Dataset items:
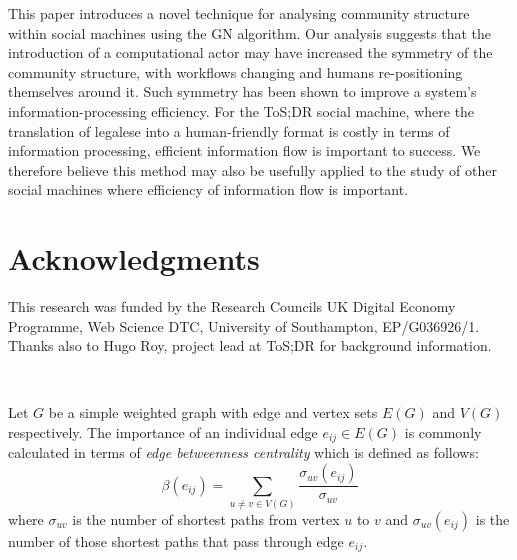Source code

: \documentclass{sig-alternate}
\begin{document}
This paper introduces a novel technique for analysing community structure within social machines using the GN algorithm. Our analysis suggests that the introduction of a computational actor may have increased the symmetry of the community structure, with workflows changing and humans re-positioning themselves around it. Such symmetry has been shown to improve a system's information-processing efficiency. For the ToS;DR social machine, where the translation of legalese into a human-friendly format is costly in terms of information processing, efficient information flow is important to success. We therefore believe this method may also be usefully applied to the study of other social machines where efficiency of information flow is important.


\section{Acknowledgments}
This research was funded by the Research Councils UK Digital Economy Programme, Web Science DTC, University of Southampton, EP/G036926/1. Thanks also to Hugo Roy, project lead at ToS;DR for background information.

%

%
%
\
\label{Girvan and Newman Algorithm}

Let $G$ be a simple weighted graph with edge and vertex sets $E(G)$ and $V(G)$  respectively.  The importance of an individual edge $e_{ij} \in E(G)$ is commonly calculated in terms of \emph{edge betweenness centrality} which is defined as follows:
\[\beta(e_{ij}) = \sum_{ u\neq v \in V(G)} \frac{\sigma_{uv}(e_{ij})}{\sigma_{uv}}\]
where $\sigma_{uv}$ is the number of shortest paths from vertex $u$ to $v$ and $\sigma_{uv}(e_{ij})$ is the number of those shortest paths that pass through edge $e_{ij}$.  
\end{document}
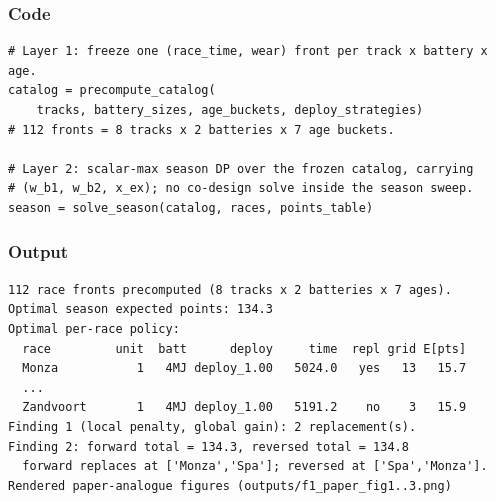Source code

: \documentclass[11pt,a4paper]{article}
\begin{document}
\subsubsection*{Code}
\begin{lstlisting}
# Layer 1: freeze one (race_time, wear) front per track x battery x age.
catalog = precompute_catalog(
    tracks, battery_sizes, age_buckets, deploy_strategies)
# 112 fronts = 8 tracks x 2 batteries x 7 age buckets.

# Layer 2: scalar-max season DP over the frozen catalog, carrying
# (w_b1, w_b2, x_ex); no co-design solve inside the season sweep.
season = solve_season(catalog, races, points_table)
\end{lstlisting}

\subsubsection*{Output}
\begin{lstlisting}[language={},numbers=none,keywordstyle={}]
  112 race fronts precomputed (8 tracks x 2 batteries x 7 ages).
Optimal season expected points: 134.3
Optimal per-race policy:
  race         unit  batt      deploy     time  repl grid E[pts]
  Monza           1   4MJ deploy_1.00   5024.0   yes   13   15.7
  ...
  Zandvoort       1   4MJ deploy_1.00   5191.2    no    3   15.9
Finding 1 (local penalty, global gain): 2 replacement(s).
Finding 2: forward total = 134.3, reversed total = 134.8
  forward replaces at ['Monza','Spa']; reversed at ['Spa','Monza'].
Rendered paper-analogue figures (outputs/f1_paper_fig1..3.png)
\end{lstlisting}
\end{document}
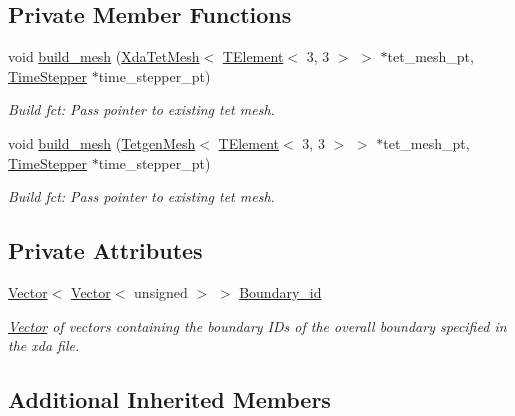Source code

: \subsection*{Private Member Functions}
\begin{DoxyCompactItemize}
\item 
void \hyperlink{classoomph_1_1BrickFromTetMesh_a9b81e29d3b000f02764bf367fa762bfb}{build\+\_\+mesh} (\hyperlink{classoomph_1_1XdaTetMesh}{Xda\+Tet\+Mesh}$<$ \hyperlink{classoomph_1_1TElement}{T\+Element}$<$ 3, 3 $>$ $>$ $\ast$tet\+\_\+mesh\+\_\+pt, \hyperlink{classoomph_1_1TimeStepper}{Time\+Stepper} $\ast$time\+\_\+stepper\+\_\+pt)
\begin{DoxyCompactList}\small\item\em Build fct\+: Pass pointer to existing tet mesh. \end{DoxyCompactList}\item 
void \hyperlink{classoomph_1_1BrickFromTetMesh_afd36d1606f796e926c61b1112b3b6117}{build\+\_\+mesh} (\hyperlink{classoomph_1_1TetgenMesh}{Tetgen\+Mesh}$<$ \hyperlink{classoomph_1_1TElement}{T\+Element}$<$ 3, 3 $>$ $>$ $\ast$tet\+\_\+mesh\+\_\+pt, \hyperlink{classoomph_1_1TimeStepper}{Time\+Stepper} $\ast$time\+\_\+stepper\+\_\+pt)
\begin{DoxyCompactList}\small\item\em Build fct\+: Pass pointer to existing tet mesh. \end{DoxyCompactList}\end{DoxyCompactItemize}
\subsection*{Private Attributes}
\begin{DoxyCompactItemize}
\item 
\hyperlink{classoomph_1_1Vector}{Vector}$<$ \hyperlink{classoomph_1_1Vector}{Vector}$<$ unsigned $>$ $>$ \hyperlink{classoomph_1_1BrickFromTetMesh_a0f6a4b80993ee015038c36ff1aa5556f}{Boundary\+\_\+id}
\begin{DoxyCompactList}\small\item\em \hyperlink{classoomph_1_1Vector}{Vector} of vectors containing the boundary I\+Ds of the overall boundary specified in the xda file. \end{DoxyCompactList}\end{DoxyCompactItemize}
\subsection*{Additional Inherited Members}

Work instructions: Your reply must match the data above line for line, except that it holds no pictures.

Solution below:
Source code

: \documentclass{sig-alternate}
\begin{document}
This paper introduces a novel technique for analysing community structure within social machines using the GN algorithm. Our analysis suggests that the introduction of a computational actor may have increased the symmetry of the community structure, with workflows changing and humans re-positioning themselves around it. Such symmetry has been shown to improve a system's information-processing efficiency. For the ToS;DR social machine, where the translation of legalese into a human-friendly format is costly in terms of information processing, efficient information flow is important to success. We therefore believe this method may also be usefully applied to the study of other social machines where efficiency of information flow is important.


\section{Acknowledgments}
This research was funded by the Research Councils UK Digital Economy Programme, Web Science DTC, University of Southampton, EP/G036926/1. Thanks also to Hugo Roy, project lead at ToS;DR for background information.

%

%
%
\
\label{Girvan and Newman Algorithm}

Let $G$ be a simple weighted graph with edge and vertex sets $E(G)$ and $V(G)$  respectively.  The importance of an individual edge $e_{ij} \in E(G)$ is commonly calculated in terms of \emph{edge betweenness centrality} which is defined as follows:
\[\beta(e_{ij}) = \sum_{ u\neq v \in V(G)} \frac{\sigma_{uv}(e_{ij})}{\sigma_{uv}}\]
where $\sigma_{uv}$ is the number of shortest paths from vertex $u$ to $v$ and $\sigma_{uv}(e_{ij})$ is the number of those shortest paths that pass through edge $e_{ij}$.  
\end{document}
Source code

: \documentclass[11pt,a4paper]{article}
\begin{document}
\subsubsection*{Code}
\begin{lstlisting}
# Layer 1: freeze one (race_time, wear) front per track x battery x age.
catalog = precompute_catalog(
    tracks, battery_sizes, age_buckets, deploy_strategies)
# 112 fronts = 8 tracks x 2 batteries x 7 age buckets.

# Layer 2: scalar-max season DP over the frozen catalog, carrying
# (w_b1, w_b2, x_ex); no co-design solve inside the season sweep.
season = solve_season(catalog, races, points_table)
\end{lstlisting}

\subsubsection*{Output}
\begin{lstlisting}[language={},numbers=none,keywordstyle={}]
  112 race fronts precomputed (8 tracks x 2 batteries x 7 ages).
Optimal season expected points: 134.3
Optimal per-race policy:
  race         unit  batt      deploy     time  repl grid E[pts]
  Monza           1   4MJ deploy_1.00   5024.0   yes   13   15.7
  ...
  Zandvoort       1   4MJ deploy_1.00   5191.2    no    3   15.9
Finding 1 (local penalty, global gain): 2 replacement(s).
Finding 2: forward total = 134.3, reversed total = 134.8
  forward replaces at ['Monza','Spa']; reversed at ['Spa','Monza'].
Rendered paper-analogue figures (outputs/f1_paper_fig1..3.png)
\end{lstlisting}
\end{document}
Source code

: \subsection*{Private Member Functions}
\begin{DoxyCompactItemize}
\item 
void \hyperlink{classoomph_1_1BrickFromTetMesh_a9b81e29d3b000f02764bf367fa762bfb}{build\+\_\+mesh} (\hyperlink{classoomph_1_1XdaTetMesh}{Xda\+Tet\+Mesh}$<$ \hyperlink{classoomph_1_1TElement}{T\+Element}$<$ 3, 3 $>$ $>$ $\ast$tet\+\_\+mesh\+\_\+pt, \hyperlink{classoomph_1_1TimeStepper}{Time\+Stepper} $\ast$time\+\_\+stepper\+\_\+pt)
\begin{DoxyCompactList}\small\item\em Build fct\+: Pass pointer to existing tet mesh. \end{DoxyCompactList}\item 
void \hyperlink{classoomph_1_1BrickFromTetMesh_afd36d1606f796e926c61b1112b3b6117}{build\+\_\+mesh} (\hyperlink{classoomph_1_1TetgenMesh}{Tetgen\+Mesh}$<$ \hyperlink{classoomph_1_1TElement}{T\+Element}$<$ 3, 3 $>$ $>$ $\ast$tet\+\_\+mesh\+\_\+pt, \hyperlink{classoomph_1_1TimeStepper}{Time\+Stepper} $\ast$time\+\_\+stepper\+\_\+pt)
\begin{DoxyCompactList}\small\item\em Build fct\+: Pass pointer to existing tet mesh. \end{DoxyCompactList}\end{DoxyCompactItemize}
\subsection*{Private Attributes}
\begin{DoxyCompactItemize}
\item 
\hyperlink{classoomph_1_1Vector}{Vector}$<$ \hyperlink{classoomph_1_1Vector}{Vector}$<$ unsigned $>$ $>$ \hyperlink{classoomph_1_1BrickFromTetMesh_a0f6a4b80993ee015038c36ff1aa5556f}{Boundary\+\_\+id}
\begin{DoxyCompactList}\small\item\em \hyperlink{classoomph_1_1Vector}{Vector} of vectors containing the boundary I\+Ds of the overall boundary specified in the xda file. \end{DoxyCompactList}\end{DoxyCompactItemize}
\subsection*{Additional Inherited Members}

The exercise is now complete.